▶ **MATERIAL FOR THE TASK**
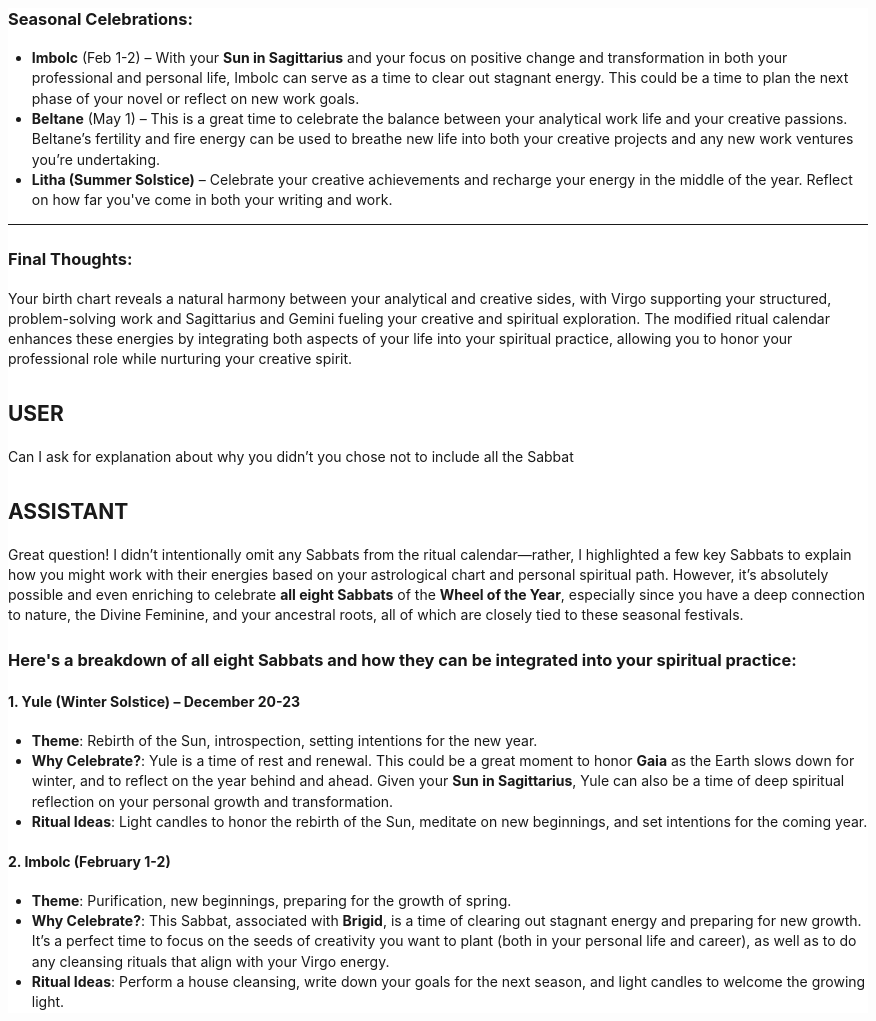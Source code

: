 
### Seasonal Celebrations:
- **Imbolc** (Feb 1-2) – With your **Sun in Sagittarius** and your focus on positive change and transformation in both your professional and personal life, Imbolc can serve as a time to clear out stagnant energy. This could be a time to plan the next phase of your novel or reflect on new work goals. 
- **Beltane** (May 1) – This is a great time to celebrate the balance between your analytical work life and your creative passions. Beltane’s fertility and fire energy can be used to breathe new life into both your creative projects and any new work ventures you’re undertaking.
- **Litha (Summer Solstice)** – Celebrate your creative achievements and recharge your energy in the middle of the year. Reflect on how far you've come in both your writing and work.

---

### Final Thoughts:
Your birth chart reveals a natural harmony between your analytical and creative sides, with Virgo supporting your structured, problem-solving work and Sagittarius and Gemini fueling your creative and spiritual exploration. The modified ritual calendar enhances these energies by integrating both aspects of your life into your spiritual practice, allowing you to honor your professional role while nurturing your creative spirit.

## USER
Can I ask for explanation about why you didn’t you chose not to include all the Sabbat

## ASSISTANT
Great question! I didn’t intentionally omit any Sabbats from the ritual calendar—rather, I highlighted a few key Sabbats to explain how you might work with their energies based on your astrological chart and personal spiritual path. However, it’s absolutely possible and even enriching to celebrate **all eight Sabbats** of the **Wheel of the Year**, especially since you have a deep connection to nature, the Divine Feminine, and your ancestral roots, all of which are closely tied to these seasonal festivals.

### Here's a breakdown of **all eight Sabbats** and how they can be integrated into your spiritual practice:

#### **1. Yule (Winter Solstice) – December 20-23**
   - **Theme**: Rebirth of the Sun, introspection, setting intentions for the new year.
   - **Why Celebrate?**: Yule is a time of rest and renewal. This could be a great moment to honor **Gaia** as the Earth slows down for winter, and to reflect on the year behind and ahead. Given your **Sun in Sagittarius**, Yule can also be a time of deep spiritual reflection on your personal growth and transformation.
   - **Ritual Ideas**: Light candles to honor the rebirth of the Sun, meditate on new beginnings, and set intentions for the coming year.

#### **2. Imbolc (February 1-2)**
   - **Theme**: Purification, new beginnings, preparing for the growth of spring.
   - **Why Celebrate?**: This Sabbat, associated with **Brigid**, is a time of clearing out stagnant energy and preparing for new growth. It’s a perfect time to focus on the seeds of creativity you want to plant (both in your personal life and career), as well as to do any cleansing rituals that align with your Virgo energy.
   - **Ritual Ideas**: Perform a house cleansing, write down your goals for the next season, and light candles to welcome the growing light.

▶ **WORK INSTRUCTIONS**
Retype, exactly and in full, the lines above from the one containing "- **Why Celebrate?**: Yule" through the one containing "- **Theme**: Purification, new".

▶ **FINAL ANSWER**
   - **Why Celebrate?**: Yule is a time of rest and renewal. This could be a great moment to honor **Gaia** as the Earth slows down for winter, and to reflect on the year behind and ahead. Given your **Sun in Sagittarius**, Yule can also be a time of deep spiritual reflection on your personal growth and transformation.
   - **Ritual Ideas**: Light candles to honor the rebirth of the Sun, meditate on new beginnings, and set intentions for the coming year.

#### **2. Imbolc (February 1-2)**
   - **Theme**: Purification, new beginnings, preparing for the growth of spring.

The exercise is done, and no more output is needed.